In 1776 – Rhode Island declared its freedom from England two months before the Declaration of Independence was adopted.
In 1814 – Napoleon Bonaparte disembarked at Portoferraio on the island of Elba in the Mediterranean.
In 1886 – Chichester Bell and Charles S. Tainter patented the gramophone. It was the first practical phonograph.
In 1905 – Belmont Park opened in suburban Long Island. It opened as the largest race track in the world.
In 1916 – Germany agreed to limit its submarine warfare after a demand from U.S. President Wilson.
In 1930 – Mahatma Gandhi was arrested by the British.
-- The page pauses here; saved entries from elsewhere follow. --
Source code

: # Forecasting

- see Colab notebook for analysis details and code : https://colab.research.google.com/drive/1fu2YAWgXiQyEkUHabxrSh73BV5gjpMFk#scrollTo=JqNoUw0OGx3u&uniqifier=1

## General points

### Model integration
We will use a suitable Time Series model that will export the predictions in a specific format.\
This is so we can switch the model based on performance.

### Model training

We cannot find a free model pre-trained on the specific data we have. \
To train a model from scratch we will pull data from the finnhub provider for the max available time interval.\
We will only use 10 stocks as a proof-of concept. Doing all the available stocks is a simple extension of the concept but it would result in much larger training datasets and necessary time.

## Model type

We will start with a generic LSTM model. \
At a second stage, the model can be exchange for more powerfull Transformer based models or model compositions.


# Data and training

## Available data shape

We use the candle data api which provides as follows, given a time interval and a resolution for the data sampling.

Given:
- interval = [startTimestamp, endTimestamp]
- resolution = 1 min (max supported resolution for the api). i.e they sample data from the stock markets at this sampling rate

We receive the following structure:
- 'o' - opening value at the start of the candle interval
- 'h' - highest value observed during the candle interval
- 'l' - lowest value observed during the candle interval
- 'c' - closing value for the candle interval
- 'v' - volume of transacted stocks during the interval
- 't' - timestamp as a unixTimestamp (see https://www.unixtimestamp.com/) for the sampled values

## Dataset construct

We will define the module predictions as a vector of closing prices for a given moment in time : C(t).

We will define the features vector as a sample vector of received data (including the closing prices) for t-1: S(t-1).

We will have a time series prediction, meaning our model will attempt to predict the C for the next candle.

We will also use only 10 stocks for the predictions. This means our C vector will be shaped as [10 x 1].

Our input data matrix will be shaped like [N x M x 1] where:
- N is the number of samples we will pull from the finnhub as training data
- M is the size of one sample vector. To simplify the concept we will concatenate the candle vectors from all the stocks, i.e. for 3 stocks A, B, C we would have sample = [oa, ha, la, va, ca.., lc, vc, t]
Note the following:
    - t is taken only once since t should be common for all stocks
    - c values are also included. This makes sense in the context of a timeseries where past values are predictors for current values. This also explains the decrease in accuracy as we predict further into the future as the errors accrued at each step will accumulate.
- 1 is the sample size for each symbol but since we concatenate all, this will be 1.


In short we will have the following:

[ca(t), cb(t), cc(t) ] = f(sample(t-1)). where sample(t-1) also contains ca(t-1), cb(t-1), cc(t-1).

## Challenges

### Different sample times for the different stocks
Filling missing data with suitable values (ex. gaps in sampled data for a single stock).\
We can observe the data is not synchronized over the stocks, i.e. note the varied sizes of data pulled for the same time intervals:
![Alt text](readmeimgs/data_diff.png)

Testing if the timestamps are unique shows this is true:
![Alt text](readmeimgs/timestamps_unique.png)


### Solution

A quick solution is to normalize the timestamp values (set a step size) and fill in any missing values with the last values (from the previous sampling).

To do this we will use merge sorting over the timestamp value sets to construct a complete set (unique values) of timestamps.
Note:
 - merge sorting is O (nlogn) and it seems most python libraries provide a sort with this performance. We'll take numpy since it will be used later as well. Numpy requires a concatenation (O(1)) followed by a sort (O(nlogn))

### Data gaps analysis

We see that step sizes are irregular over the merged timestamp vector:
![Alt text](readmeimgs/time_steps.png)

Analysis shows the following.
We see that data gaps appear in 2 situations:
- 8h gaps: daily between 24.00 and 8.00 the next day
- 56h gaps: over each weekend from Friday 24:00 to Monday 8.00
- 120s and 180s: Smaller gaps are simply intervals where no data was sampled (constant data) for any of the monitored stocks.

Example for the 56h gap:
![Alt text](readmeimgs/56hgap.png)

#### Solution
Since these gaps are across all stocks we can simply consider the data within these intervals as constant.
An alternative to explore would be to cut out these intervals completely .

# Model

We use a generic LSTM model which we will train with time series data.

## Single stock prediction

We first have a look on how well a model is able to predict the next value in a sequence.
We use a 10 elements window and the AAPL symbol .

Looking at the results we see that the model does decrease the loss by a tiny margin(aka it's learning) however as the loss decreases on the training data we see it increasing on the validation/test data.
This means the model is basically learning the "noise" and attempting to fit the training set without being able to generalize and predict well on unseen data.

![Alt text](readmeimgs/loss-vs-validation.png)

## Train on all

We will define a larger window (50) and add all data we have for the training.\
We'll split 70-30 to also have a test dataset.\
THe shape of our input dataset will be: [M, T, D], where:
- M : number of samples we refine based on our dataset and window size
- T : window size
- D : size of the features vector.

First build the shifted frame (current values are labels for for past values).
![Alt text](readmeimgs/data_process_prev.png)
In 1932 – Al Capone entered the Atlanta Federal Penitentiary for income-tax evasion.
In 1942 – The United States began food rationing.
In 1946 – A two-day riot at Alcatraz prison in San Francisco Bay ended. Five people were killed.
In 1961 – Thirteen civil rights activists, dubbed “Freedom Riders,” began a bus trip through the South.
In 1970 – The Ohio National Guardsmen opened fire on students during an anti-Vietnam war protest at Kent State University. Four students were killed and nine others were wounded.
In 1979 – Margaret Thatcher became Britain’s first woman prime minister.
In 1987 – Live models were used for the first time in Playtex bra ads.
In 1994 – Israeli Prime Minister Yitzhak Rabin and PLO leader Yasser Arafat signed a historic accord on Palestinian autonomy that granted self-rule in the Gaza Strip and Jericho.
In 1998 – Unabomber Theodore Kaczynski was given four life sentences plus 30 years by a federal judge in Sacramento, CA. The sentence was under a plea agreement that spared Kaczynski the death penalty.
In 1999 – Manuel Babbitt was executed for killing Leah Schendel in 1980. Babbitt had received a purple heart for his injuries in Vietnam while on death row.
In 2000 – Londoners elected their mayor for the first time.
And, in 2003 – Idaho Gem was born. He was the first member of the horse family to be cloned.

If you were born on this date, you share a birthday with the following luminaries.
Horace Mann 1796 – Educator.
Thomas Huxley 1825 – Biologist.
Howard DaSilva 1909 – Actor.
Hosni Mubarak 1928 – Egyptian president.
Audrey Hepburn 1929 – Actress.
Roberta Peters 1930 – Opera singer.
Dick Dale 1937 – Musician.
Tyrone Davis 1938 – Singer.
George F. Will 1941 – Columnist.
David LaFlamme 1941 – Musician.
Paul Gleason 1944 – Actor.
Peggy Santiglia 1944 – Singer.
Stella Parton 1949 – Country singer.
Pia Zadora 1954 – Actress.
Randy Travis 1959 – Country singer.
Mary McDonough 1961 – Actress.
Ana Gasteyer 1967 – Comedian.
Will Arnet 1970 – Actor.
Kimora Lee Simmons 1975 – Television personality.
Lance Bass 1979 – Singer.
And finally, Alexander Gould 1994 – Actor.